Essen. Als Essens Bürger vor zwei Jahren darüber befinden durften, wie teuer denn nun der großangelegte Messe-Umbau werden darf, da flatterten ihnen mit der Abstimmungsbenachrichtigung auch acht eng bedruckte DinA 4-Seiten ins Haus. Auf denen war zu lesen, welche Partei im Rat sich für ein Ja oder Nein stark gemacht hatte, wie die Initiative ihre Position verteidigte und was der OB über die ganze Chose dachte. Post für 456.899 Stimmberechtigte zwischen Karnap und Kettwig, bei der man nicht nur im Rathaus gern gewusst hätte: Wie viele dieser Infoblätter wandern wohl prompt ungelesen in den Papierkorb?

Sind die Zeitungen vor einem Bürgerentscheid nicht eh voll von derlei Positionen? Muss man ungefragt einen Kübel Argumente in Dünndruck über die Bürger auskippen? Oder reicht auch der Verweis auf diese Texte im Internet?

Portokosten fallen weg

Die Stadt ist klamm, und deshalb soll der Rat am Mittwoch als Ortsgesetz („Satzung“) beschließen, dass man sich den teuren Versand der Infoblätter künftig spart. Immerhin 60.000 Euro an Portokosten fallen so pro Bürgerentscheid weg, so schätzt Rüdiger Lohse vom Wahlamt, möglicherweise auch gut das Doppelte, denn beim Messe-Entscheid einigten sich vier Parteien auf einen gemeinsam Text, sonst hätte es mehr Platz gebraucht. Mehr Platz heißt aber: mehr Papier. Und mehr Papier bedeutet: mehr Porto.

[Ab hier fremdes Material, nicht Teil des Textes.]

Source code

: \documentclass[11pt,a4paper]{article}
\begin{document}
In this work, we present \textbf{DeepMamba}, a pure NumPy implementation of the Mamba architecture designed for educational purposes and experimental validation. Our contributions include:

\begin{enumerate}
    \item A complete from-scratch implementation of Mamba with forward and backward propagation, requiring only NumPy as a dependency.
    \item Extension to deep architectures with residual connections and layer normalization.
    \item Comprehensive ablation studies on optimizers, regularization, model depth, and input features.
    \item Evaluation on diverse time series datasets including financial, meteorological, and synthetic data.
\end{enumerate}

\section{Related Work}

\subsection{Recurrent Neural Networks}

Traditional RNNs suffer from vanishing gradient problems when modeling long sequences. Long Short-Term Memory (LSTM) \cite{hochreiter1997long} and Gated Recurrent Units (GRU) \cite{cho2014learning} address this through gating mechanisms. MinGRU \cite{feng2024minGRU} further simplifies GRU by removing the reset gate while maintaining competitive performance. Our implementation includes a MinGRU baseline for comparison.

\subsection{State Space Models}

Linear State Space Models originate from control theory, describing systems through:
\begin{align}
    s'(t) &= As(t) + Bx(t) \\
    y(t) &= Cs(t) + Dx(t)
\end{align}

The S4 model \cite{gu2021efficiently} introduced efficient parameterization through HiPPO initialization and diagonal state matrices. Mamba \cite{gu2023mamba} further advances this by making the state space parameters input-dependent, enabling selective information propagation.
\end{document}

Dass sich künftig mehrere Parteien aus lauter Bescheidenheit auf eine formulierte Position einigen, darf schon deshalb als unwahrscheinlich gelten, weil eben diese vier Parteien beim Messe-Entscheid am Ende den Kürzeren zogen. Zudem hat die Zahl der Strömungen im Rat noch mal zugenommen: sieben Fraktionen, drei Gruppen, dazu die Initiative und der OB. Also wird demnächst ein dickerer Brief draus, womöglich ein anderes Format. 456.000 Briefe, von denen nur ein Bruchteil gelesen wird. Dann doch lieber ein aufgedruckter Hinweis, denkt sich die Stadt: „Mehr Informationen auf der Stadt-Seite im Internet.“ Oder wer’s lieber gedruckt mag: Anruf genügt oder ein Besuch im Bürgeramt oder der Stadt(teil)bibliothek. Wer suchet, der findet.

Mit einer Wahl zusammenlegen

Von wegen, sagt der Verein „Mehr Demokratie“, der es sich zur Aufgabe gemacht hat, alle Formen der direkten Demokratie zu fördern: Wer kein Internet hat“ – und das sind immer noch viele Senioren im Stadtgebiet – „hat dadurch schnell das Nachsehen.“ Dass man sparen könnte, stellt der Verein gar nicht in Abrede, dennoch: „Demokratie kostet Geld“, findet Alexander Trennheuser, NRW-Geschäftsführer von „Mehr Demokratie“, „wer gute Entscheidungen will, muss dafür investieren.“

Wenn die Stadt Essen schon sparen wolle, solle sie lieber dem Beispiel der Revierstädte Dortmund und Gelsenkirchen folgen und Bürgerentscheide möglichst mit Wahlen zusammenlegen.

In der Tat ist diese Verknüpfung in den Essener Statuten bislang ausdrücklich ausgeschlossen. Im Zuge der anstehenden Satzungs-Änderung soll die Zusammenlegung mit einem anderen Urnengang jetzt aber freigestellt werden. Was natürlich nur Sinn hat, wenn eine Wahl ansteht. Der nächste Termin dauert aber: Mai 2017.